Instructions to follow
Filter the entries for the word "punching". Copy each line that has it.
===== The records
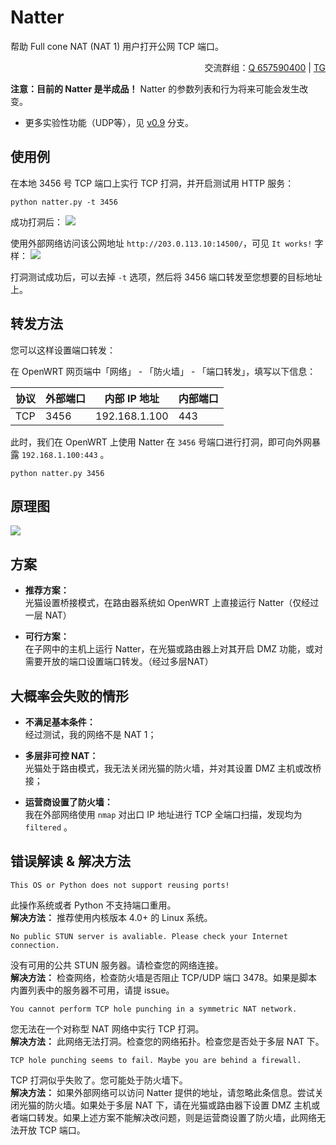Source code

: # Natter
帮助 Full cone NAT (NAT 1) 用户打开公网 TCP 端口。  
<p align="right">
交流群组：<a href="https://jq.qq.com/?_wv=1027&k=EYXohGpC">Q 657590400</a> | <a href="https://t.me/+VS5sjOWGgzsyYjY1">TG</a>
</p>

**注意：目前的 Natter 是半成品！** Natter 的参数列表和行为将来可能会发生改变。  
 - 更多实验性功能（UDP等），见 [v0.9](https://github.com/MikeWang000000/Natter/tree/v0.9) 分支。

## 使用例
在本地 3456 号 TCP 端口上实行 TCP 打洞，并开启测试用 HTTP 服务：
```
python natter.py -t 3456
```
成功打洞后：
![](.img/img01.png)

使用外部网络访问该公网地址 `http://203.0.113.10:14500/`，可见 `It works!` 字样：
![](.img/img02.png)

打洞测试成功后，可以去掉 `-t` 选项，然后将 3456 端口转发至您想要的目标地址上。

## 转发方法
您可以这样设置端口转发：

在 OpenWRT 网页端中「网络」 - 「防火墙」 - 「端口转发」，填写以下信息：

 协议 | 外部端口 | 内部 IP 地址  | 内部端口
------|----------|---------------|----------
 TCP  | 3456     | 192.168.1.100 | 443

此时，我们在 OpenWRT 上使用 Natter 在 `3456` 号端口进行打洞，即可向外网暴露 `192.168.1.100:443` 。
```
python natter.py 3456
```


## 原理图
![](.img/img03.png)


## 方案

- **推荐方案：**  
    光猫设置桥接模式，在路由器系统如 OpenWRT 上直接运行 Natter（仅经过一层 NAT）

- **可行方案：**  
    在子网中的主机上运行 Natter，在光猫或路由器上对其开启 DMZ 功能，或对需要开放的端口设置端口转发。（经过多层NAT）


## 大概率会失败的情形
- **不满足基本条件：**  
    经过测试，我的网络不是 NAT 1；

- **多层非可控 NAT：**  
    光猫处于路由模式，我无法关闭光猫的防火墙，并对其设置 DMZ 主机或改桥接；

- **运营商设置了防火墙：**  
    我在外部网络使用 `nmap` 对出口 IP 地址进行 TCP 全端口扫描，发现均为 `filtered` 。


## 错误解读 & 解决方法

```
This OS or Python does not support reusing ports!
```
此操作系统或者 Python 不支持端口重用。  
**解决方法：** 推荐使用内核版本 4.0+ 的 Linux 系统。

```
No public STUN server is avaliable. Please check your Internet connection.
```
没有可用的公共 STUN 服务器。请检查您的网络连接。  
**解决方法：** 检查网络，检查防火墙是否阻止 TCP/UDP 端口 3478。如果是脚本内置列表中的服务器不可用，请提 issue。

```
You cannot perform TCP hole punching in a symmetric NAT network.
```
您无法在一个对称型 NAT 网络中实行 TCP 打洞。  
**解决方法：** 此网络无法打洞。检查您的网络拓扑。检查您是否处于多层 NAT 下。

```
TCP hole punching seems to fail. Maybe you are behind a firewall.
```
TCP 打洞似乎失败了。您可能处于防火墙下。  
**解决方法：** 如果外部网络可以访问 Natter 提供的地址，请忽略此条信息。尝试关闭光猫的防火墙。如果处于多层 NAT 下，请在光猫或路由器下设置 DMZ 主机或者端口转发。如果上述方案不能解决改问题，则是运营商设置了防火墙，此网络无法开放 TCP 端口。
==========
Response area
You cannot perform TCP hole punching in a symmetric NAT network.
TCP hole punching seems to fail. Maybe you are behind a firewall.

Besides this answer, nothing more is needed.